It might not be everyone's cup of tea (I believe it is a relatievly simple quant model), but I seem to recall news that Deutsche Bank intends to list a long/short currency fund in ETF form. I don;t know how to post links I am afraid (Roger or someone who does, please feel free to help out on this one!), but there was a story on May 9th on www.indexuniverse.com, called "The exchange-traded hedge fund" which commented on this proposed fund...
OT...The options scandal. Is it as huge as I think it may be? Is it taking down tech? Will there be a spill over?....and scold me if you would rather not have OT posts..
Londoner,
I wrote about the ETF you referenced. The proposed symbol is/was DBV. You click here to read my post which links to Index Universe's article.
Does OT mean off topic? Off topic is welcome. Is there anyone now that does not know options is an issue? Some portion is already priced in. The ultimate impact is unlikely to be a death blow, IMO, not that there won't be further fallout.
This reminds me of 2002 when CEO would have to sign off on earnings. UNH, the poster child for this is back above $50.

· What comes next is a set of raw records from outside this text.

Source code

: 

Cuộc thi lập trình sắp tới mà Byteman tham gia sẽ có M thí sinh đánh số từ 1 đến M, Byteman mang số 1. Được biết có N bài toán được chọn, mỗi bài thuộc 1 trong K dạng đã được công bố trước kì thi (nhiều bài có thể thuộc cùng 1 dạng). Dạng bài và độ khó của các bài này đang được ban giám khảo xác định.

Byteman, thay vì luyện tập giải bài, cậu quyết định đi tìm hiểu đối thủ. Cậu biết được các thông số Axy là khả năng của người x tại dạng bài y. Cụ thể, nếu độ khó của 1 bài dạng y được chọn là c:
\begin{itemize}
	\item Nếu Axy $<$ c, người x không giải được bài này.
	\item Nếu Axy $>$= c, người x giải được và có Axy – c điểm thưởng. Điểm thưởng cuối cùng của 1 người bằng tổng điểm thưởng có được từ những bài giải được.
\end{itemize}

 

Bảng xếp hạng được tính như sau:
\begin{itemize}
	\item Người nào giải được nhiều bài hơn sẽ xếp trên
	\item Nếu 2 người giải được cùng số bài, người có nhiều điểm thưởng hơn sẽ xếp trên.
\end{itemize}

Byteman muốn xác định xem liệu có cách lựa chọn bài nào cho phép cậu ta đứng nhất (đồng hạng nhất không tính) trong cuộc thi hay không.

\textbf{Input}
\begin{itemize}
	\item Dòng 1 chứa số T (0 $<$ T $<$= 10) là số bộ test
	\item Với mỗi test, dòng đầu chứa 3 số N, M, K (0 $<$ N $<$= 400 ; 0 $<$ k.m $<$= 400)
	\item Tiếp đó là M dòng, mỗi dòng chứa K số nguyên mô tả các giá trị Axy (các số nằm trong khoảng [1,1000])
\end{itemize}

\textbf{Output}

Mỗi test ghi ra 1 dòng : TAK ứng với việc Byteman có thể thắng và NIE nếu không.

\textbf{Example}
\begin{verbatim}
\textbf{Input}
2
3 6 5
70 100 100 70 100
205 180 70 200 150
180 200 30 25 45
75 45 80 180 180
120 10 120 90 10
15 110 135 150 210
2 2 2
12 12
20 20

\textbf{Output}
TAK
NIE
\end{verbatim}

Re options scandal. Well, even if the mkt has already discounted it, it does BOTHER me that I'm not aware of anyone going to jail. I heard it is estimated that 2000 companies are involved.
Another OT. A colleague of mine used to trade intl mutual funds. He is a legend. Back in the 70's to 80's..over about a 20 yr period, he turned 10K into 600k. The accountant for the deferred comp program was sweet on me and unbelievably gave me this info. The top exec was incredible slow to find out. He eventually lost his trading privledges and hardly cares now. He feels that it's impossible to make a buck on what once was stale prices. He attributes this to the practice of "fair valueing the closing price." Roger, or anyone, how is fair valuing done? Today, theoretcially would have been a good day to risk a trade. Intl mkts were up but not has high here. Conceivably, there will be a half percentage point worth of momentum but there remains the dollar value. If the dollar bounces back into strength, it could be a painful loss of 1 percent. I took a risk on the trade, even today. I am not convinced that all mutual funds are participating in fair value trading,even though they are supposed to. If I was given the chance to be a white collar ass, guilty as charged. That's why we need better laws and the money to enforce them. Fraud on wall st would probably balance our budget.
Enjoy the variety of cured fish, cheese and hearty breads.And remember even Jimmy Carter would have lust in his heart if he was travelling to Scandanavia; they are beautiful to look at.